Arrivé.e.s sur l’île en fin de journée, nous en profitons alors pour assister à un coucher de soleil en bord d’une jolie plage. Nous louons un scooter directement auprès de l’hostel et longeons nos premières routes sur l’île. Sable fin, eau chaude, doux horizon, une bière fraîche à la main et Siquijor nous attend. Je crois que jusqu’à présent, je n’ai pas connu de meilleure sensation que celle de flotter sur une mer calme entourée de couleurs pastels.
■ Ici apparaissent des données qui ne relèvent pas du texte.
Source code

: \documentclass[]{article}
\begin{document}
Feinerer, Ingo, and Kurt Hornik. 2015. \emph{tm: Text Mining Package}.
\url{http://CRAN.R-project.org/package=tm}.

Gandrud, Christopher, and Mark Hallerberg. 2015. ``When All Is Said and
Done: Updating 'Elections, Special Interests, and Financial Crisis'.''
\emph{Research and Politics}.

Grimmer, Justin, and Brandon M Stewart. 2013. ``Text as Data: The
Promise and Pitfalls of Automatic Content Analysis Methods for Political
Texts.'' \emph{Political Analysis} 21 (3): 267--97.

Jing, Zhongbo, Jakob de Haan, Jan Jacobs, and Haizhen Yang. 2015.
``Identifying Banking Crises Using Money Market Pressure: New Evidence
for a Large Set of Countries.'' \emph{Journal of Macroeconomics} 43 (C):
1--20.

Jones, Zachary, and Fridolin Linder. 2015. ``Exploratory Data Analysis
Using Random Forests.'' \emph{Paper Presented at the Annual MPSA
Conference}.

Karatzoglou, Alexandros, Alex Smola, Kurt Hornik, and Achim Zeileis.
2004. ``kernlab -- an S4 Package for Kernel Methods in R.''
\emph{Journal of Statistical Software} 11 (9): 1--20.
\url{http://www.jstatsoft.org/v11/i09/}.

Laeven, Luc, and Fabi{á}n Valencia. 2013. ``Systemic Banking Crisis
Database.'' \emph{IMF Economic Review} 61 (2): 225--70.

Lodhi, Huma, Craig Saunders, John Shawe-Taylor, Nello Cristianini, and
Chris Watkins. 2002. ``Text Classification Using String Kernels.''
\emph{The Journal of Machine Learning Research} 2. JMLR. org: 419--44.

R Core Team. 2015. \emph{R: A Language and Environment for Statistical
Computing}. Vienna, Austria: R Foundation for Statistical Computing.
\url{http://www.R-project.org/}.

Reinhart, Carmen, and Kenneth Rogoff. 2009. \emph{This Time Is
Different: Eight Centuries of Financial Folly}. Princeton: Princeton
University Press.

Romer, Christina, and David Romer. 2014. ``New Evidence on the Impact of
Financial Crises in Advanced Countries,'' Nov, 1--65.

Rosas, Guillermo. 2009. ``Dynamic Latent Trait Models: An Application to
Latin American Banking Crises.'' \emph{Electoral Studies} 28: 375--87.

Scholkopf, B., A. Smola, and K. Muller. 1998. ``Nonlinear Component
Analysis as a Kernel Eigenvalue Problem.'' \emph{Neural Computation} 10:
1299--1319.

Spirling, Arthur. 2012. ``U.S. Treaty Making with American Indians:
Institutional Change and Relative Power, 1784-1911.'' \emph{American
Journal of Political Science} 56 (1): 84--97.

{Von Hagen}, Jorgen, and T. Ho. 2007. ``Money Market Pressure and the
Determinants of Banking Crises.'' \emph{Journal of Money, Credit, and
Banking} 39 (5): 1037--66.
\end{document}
Les jours suivants sur l’île, nous reprenons le scooter et je me laisse happer par l’air chaud sur ma peau, le paysage verdoyant, les cascades et la route à n’en plus finir. On se décide à parcourir l’île, qui est petite, et à grimper sur le point culminant, et quelle hauteur à 628m d’altitude ! 😉 Parcourir des kilomètres infinies sur des routes ondulantes, j’ai la sensation d’être un serpent qui se faufile sur un terrain inconnu.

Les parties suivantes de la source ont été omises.